PNNL

Abstract

Increasing sea level and storm surges associated with climate change are threatening the survival of coastal forests, yet the mechanism by which seawater exposure causes tree death remains poorly understood. Despite the potentially crucial role of nonstructural carbohydrate (NSC) reserves in tree survival, their dynamics in the process of death under seawater exposure are unknown. Here we monitored progressive tree mortality and associated NSC storage in Sitka-spruce trees dying under ecosystem-scale increase in seawater exposure in western Washington, USA. All trees exposed to seawater experienced declining crown foliage during the sampling period, and individuals with lower percentage of live foliated crown (PLFC) died faster. Tree PLFC was strongly correlated with subsurface salinity and needle ion contents. Total NSC concentrations in trees declined remarkably with crown decline, and reached extremely low levels at death (2.4%, 1.6% in leaves and branches respectively, and 0.4% in stems and roots).
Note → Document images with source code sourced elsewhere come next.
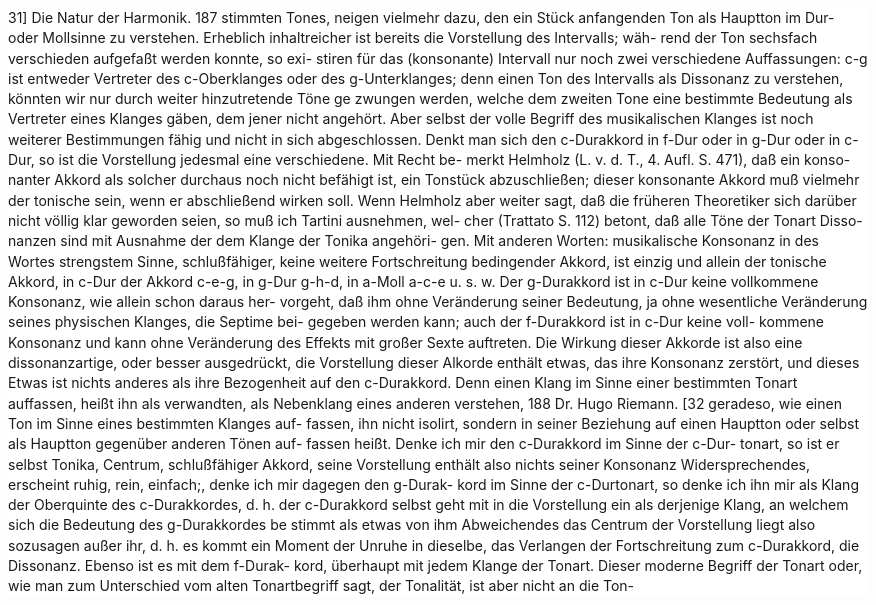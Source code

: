 <pb>
31]
Die Natur der Harmonik.
187
stimmten Tones, neigen vielmehr dazu, den ein Stück anfangenden
Ton als Hauptton im Dur- oder Mollsinne zu verstehen. Erheblich
inhaltreicher ist bereits die Vorstellung des Intervalls; wäh-
rend der Ton sechsfach verschieden aufgefaßt werden konnte, so exi-
stiren für das (konsonante) Intervall nur noch zwei verschiedene
Auffassungen: c-g ist entweder Vertreter des c-Oberklanges oder
des g-Unterklanges; denn einen Ton des Intervalls als Dissonanz
zu verstehen, könnten wir nur durch weiter hinzutretende Töne ge
zwungen werden, welche dem zweiten Tone eine bestimmte Bedeutung
als Vertreter eines Klanges gäben, dem jener nicht angehört. Aber
selbst der volle Begriff des musikalischen Klanges ist noch
weiterer Bestimmungen fähig und nicht in sich abgeschlossen. Denkt
man sich den c-Durakkord in f-Dur oder in g-Dur oder in c-Dur,
so ist die Vorstellung jedesmal eine verschiedene. Mit Recht be-
merkt Helmholz (L. v. d. T., 4. Aufl. S. 471), daß ein konso-
nanter Akkord als solcher durchaus noch nicht befähigt ist, ein
Tonstück abzuschließen; dieser konsonante Akkord muß vielmehr der
tonische sein, wenn er abschließend wirken soll. Wenn Helmholz
aber weiter sagt, daß die früheren Theoretiker sich darüber nicht
völlig klar geworden seien, so muß ich Tartini ausnehmen, wel-
cher (Trattato S. 112) betont, daß alle Töne der Tonart Disso-
nanzen sind mit Ausnahme der dem Klange der Tonika angehöri-
gen. Mit anderen Worten: musikalische Konsonanz in des
Wortes strengstem Sinne, schlußfähiger, keine weitere
Fortschreitung bedingender Akkord, ist einzig und
allein der tonische Akkord, in c-Dur der Akkord c-e-g, in
g-Dur g-h-d, in a-Moll a-c-e u. s. w. Der g-Durakkord ist in
c-Dur keine vollkommene Konsonanz, wie allein schon daraus her-
vorgeht, daß ihm ohne Veränderung seiner Bedeutung, ja ohne
wesentliche Veränderung seines physischen Klanges, die Septime bei-
gegeben werden kann; auch der f-Durakkord ist in c-Dur keine voll-
kommene Konsonanz und kann ohne Veränderung des Effekts mit
großer Sexte auftreten. Die Wirkung dieser Akkorde ist also eine
dissonanzartige, oder besser ausgedrückt, die Vorstellung dieser
Alkorde enthält etwas, das ihre Konsonanz zerstört, und dieses Etwas
ist nichts anderes als ihre Bezogenheit auf den c-Durakkord.
Denn einen Klang im Sinne einer bestimmten Tonart auffassen,
heißt ihn als verwandten, als Nebenklang eines anderen verstehen,
<pb>
188
Dr. Hugo Riemann.
[32
geradeso, wie einen Ton im Sinne eines bestimmten Klanges auf-
fassen, ihn nicht isolirt, sondern in seiner Beziehung auf einen
Hauptton oder selbst als Hauptton gegenüber anderen Tönen auf-
fassen heißt. Denke ich mir den c-Durakkord im Sinne der c-Dur-
tonart, so ist er selbst Tonika, Centrum, schlußfähiger Akkord, seine
Vorstellung enthält also nichts seiner Konsonanz Widersprechendes,
erscheint ruhig, rein, einfach;, denke ich mir dagegen den g-Durak-
kord im Sinne der c-Durtonart, so denke ich ihn mir als Klang
der Oberquinte des c-Durakkordes, d. h. der c-Durakkord selbst
geht mit in die Vorstellung ein als derjenige Klang,
an welchem sich die Bedeutung des g-Durakkordes be
stimmt als etwas von ihm Abweichendes das Centrum
der Vorstellung liegt also sozusagen außer ihr, d. h. es kommt ein
Moment der Unruhe in dieselbe, das Verlangen der Fortschreitung
zum c-Durakkord, die Dissonanz. Ebenso ist es mit dem f-Durak-
kord, überhaupt mit jedem Klange der Tonart. Dieser moderne
Begriff der Tonart oder, wie man zum Unterschied vom alten
Tonartbegriff sagt, der Tonalität, ist aber nicht an die Ton-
Starch in all tissues was almost completely consumed while sugars stayed at a homeostatic level in foliage. The decreasing NSC with closer proximity to death, and near zero starch at death, are evidence that carbon starvation occurred during Sitka-spruce mortality during seawater exposure. Our results highlight the importance of carbon storage as an indicator of tree mortality risks under seawater exposure.